Quoting Emilytrademark:

 lol. Well, all women have vaginas. Not to dismiss vaginas, they are incredible things (mine especially!) ;) just like penises are - but it is a body part. Body parts should not dictate who we are as individuals - our wants, desires, goals, ambitions, etc.

Quoting buttersworth:

 Maybe I read you wrong, but the way you wrote "simply because I have a vagina" makes it sound like your vagina is some kind of after thought.
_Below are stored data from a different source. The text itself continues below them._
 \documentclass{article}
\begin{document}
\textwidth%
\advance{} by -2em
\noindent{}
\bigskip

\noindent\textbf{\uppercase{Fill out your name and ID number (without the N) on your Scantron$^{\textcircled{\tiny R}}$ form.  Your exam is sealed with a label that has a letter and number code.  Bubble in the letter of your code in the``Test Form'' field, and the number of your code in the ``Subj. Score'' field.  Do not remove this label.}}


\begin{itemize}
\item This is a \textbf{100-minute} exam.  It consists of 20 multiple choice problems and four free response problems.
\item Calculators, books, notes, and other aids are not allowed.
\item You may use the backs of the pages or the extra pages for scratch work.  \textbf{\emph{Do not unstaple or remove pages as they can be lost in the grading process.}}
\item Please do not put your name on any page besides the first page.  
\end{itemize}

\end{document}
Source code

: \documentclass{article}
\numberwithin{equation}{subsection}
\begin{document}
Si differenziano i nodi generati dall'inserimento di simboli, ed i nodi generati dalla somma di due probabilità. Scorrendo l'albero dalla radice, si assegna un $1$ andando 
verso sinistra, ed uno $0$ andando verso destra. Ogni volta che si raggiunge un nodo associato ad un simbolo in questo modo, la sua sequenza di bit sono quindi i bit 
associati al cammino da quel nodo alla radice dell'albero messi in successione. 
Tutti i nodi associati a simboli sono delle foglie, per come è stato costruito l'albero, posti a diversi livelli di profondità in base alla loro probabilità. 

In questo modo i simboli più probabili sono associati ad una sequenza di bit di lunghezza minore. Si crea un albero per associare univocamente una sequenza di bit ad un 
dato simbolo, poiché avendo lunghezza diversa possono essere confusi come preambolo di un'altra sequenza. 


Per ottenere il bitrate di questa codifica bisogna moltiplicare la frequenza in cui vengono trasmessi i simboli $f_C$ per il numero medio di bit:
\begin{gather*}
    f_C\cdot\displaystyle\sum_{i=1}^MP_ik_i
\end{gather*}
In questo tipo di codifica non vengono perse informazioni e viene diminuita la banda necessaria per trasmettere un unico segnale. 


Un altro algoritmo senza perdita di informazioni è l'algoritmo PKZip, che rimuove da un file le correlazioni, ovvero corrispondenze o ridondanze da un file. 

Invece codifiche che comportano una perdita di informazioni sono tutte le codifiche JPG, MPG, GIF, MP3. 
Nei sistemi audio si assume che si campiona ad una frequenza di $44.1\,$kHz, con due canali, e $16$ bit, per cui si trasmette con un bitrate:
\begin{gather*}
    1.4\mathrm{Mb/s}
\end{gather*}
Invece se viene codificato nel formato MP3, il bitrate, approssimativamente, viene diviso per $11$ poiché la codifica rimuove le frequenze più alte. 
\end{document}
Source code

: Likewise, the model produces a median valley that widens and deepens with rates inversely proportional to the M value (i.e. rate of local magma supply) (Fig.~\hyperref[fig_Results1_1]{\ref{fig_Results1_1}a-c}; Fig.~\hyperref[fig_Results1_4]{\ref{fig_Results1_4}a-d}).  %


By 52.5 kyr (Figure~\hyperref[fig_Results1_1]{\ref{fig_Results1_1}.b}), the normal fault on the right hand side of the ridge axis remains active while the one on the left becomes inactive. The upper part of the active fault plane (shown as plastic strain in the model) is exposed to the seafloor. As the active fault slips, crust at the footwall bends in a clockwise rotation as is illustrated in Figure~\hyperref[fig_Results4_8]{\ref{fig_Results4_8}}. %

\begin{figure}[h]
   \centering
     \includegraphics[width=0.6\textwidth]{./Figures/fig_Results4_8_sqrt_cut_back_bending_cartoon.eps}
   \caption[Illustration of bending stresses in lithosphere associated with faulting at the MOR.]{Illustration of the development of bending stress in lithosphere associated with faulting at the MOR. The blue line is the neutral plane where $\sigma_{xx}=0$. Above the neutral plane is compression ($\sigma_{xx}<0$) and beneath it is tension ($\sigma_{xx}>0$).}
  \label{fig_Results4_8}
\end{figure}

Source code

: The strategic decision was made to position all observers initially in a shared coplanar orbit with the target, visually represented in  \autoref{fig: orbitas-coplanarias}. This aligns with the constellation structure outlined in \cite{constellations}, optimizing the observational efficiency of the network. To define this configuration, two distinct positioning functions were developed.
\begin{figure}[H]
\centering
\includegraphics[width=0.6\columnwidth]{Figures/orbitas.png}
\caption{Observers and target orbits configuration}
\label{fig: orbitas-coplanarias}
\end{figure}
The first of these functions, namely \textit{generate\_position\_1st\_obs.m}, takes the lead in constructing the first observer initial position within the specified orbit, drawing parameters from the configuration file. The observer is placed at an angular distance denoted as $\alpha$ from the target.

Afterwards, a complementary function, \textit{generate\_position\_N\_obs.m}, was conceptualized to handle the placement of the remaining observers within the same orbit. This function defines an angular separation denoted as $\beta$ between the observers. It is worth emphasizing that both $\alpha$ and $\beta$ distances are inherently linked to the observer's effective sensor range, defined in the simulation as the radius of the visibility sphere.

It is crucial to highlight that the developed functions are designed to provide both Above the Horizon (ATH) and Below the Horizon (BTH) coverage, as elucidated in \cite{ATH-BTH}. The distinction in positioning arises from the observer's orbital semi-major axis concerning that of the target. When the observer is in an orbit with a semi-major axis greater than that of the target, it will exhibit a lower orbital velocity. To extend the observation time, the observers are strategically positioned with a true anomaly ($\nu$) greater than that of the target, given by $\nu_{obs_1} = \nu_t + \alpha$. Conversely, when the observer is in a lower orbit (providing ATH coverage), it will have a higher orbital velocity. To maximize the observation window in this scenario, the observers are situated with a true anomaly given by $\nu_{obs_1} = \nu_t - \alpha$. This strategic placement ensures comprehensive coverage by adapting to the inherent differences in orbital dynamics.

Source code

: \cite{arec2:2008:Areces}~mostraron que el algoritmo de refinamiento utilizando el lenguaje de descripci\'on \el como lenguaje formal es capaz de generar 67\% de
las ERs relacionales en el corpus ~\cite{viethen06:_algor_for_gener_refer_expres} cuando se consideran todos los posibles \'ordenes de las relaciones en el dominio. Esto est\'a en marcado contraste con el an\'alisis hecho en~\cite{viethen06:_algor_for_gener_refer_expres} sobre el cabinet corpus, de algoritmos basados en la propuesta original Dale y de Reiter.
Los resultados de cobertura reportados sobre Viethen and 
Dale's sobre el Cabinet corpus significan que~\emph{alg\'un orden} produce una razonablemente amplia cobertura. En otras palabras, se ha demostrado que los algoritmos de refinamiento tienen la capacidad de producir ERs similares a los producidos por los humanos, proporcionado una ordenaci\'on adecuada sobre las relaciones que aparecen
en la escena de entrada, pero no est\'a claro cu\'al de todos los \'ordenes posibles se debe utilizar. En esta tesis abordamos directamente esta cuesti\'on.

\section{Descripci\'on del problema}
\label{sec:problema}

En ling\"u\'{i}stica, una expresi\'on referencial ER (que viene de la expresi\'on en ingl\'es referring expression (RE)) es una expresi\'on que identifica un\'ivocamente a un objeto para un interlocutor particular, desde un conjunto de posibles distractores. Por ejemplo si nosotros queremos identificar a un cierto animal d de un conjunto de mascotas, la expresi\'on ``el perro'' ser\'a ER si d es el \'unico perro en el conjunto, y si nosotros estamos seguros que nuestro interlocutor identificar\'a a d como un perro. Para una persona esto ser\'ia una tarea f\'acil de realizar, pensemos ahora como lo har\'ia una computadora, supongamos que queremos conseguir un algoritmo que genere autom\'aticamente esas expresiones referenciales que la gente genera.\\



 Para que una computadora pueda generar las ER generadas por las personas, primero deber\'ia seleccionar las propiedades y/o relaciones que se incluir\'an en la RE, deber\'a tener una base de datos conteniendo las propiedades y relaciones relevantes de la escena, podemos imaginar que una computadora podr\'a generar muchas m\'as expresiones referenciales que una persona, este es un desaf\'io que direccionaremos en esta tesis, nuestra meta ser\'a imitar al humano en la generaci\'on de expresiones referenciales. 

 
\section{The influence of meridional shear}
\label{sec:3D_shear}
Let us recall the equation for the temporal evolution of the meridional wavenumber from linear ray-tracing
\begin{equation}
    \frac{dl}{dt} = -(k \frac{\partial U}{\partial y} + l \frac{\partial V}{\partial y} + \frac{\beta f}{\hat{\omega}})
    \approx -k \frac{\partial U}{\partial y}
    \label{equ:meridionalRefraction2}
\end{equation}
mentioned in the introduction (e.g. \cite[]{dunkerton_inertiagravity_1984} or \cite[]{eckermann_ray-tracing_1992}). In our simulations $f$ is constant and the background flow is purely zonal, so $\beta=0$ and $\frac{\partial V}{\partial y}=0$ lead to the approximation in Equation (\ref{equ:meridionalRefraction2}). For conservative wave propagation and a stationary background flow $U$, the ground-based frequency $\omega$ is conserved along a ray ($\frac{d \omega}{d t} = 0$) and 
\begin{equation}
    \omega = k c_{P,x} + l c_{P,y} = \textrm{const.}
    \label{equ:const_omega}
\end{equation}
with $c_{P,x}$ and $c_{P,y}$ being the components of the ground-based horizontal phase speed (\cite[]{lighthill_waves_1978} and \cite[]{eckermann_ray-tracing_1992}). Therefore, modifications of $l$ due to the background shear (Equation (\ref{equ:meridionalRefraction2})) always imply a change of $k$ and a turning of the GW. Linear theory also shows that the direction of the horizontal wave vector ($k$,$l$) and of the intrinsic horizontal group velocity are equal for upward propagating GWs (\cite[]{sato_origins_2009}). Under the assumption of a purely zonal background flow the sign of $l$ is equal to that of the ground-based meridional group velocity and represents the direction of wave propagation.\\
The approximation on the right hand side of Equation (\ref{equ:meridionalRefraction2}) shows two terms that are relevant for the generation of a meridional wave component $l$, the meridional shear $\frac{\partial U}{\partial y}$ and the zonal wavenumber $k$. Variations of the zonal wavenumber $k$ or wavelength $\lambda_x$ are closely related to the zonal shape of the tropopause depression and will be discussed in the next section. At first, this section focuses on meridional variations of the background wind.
Again, I could be mistranslating.

 

Quoting Emilytrademark:

 Who said I thought little of my vagina?

Quoting buttersworth:

 Wow it's sad you think so little of your vagina.

 

Quoting Emilytrademark:

 I'm sorry my ambitions and independence make you sad simply because I have a vagina.

 

 

 

 

 

 

 

 

 


 

squeekers
by Platinum Member on Apr. 26, 2013 at 7:16 PM

 and what happens if one of your dd's never marries? how is she going to get on in the world not knowing how to get a job, find a good apartment, buy a resposible car?

TheDoctorsWife
by on Apr. 26, 2013 at 7:17 PM
I'm trying to raise my son to be a gentleman
Anonymous
by Anonymous 150 on May. 22, 2013 at 6:26 PM

I don't agree with this type of thinking. It is outdated and sexist. Women can be just as hardworking and self sufficent as men! NO woman should be told that is all they can be. This kind of thinking makes me so mad. Especially from women!!!!!!!